**What is expected:** Working through the entries below, find how many lines include the string "wedge"; give only that number.

[Saved entries]
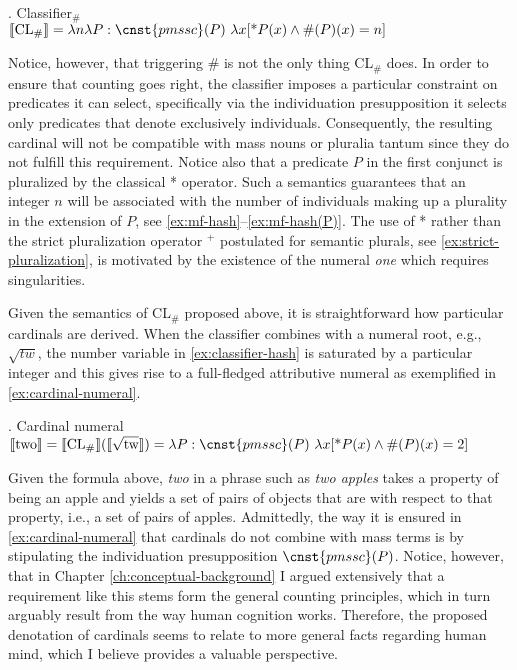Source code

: 	\ex. Classifier$_\#$\\
	$\llbracket \text{CL}_\#\rrbracket = \lambda n \lambda P : \cnst{pmssc}(P)\ \lambda x [\text{*}P(x) \wedge \#(P)(x) = n]$\label{ex:classifier-hash}
	
	Notice, however, that triggering $\#$ is not the only thing CL$_\#$ does. In order to ensure that counting goes right, the classifier imposes a particular constraint on predicates it can select, specifically via the individuation presupposition it selects only predicates that denote exclusively  individuals. Consequently, the resulting cardinal will not be compatible with mass nouns or pluralia tantum since they do not fulfill this requirement. Notice also that a predicate $P$ in the first conjunct is pluralized by the classical * operator. Such a semantics guarantees that an integer $n$ will be associated with the number of  individuals making up a plurality in the extension of $P$, see \ref{ex:mf-hash}--\ref{ex:mf-hash(P)}. The use of * rather than the strict pluralization operator ${}^+$ postulated for semantic plurals, see \ref{ex:strict-pluralization}, is motivated by the existence of the numeral \textit{one} which requires singularities.
	
	Given the semantics of CL$_\#$ proposed above, it is straightforward how particular cardinals are derived. When the classifier combines with a numeral root, e.g., $\sqrt{\textit{tw}}$, the number variable in \ref{ex:classifier-hash} is saturated by a particular integer and this gives rise to a full-fledged attributive numeral as exemplified in \ref{ex:cardinal-numeral}. 
	
	\ex. Cardinal numeral\\
	$\llbracket \text{two} \rrbracket = \llbracket \text{CL}_\# \rrbracket(\llbracket \sqrt{\text{tw}} \rrbracket) = \lambda P : \cnst{pmssc}(P)\ \lambda x [\text{*}P(x) \wedge \#(P)(x) = 2]$\label{ex:cardinal-numeral}
	
	Given the formula above, \textit{two} in a phrase such as \textit{two apples} takes a property of being an apple and yields a set of pairs of objects that are  with respect to that property, i.e., a set of pairs of apples. Admittedly, the way it is ensured in \ref{ex:cardinal-numeral} that cardinals do not combine with mass terms is by stipulating the individuation presupposition $\cnst{pmssc}(P)$. Notice, however, that in Chapter \ref{ch:conceptual-background} I argued extensively that a requirement like this stems form the general counting principles, which in turn arguably result from the way human cognition works. Therefore, the proposed denotation of cardinals seems to relate to more general facts regarding human mind, which I believe provides a valuable perspective.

**The completed task:** 2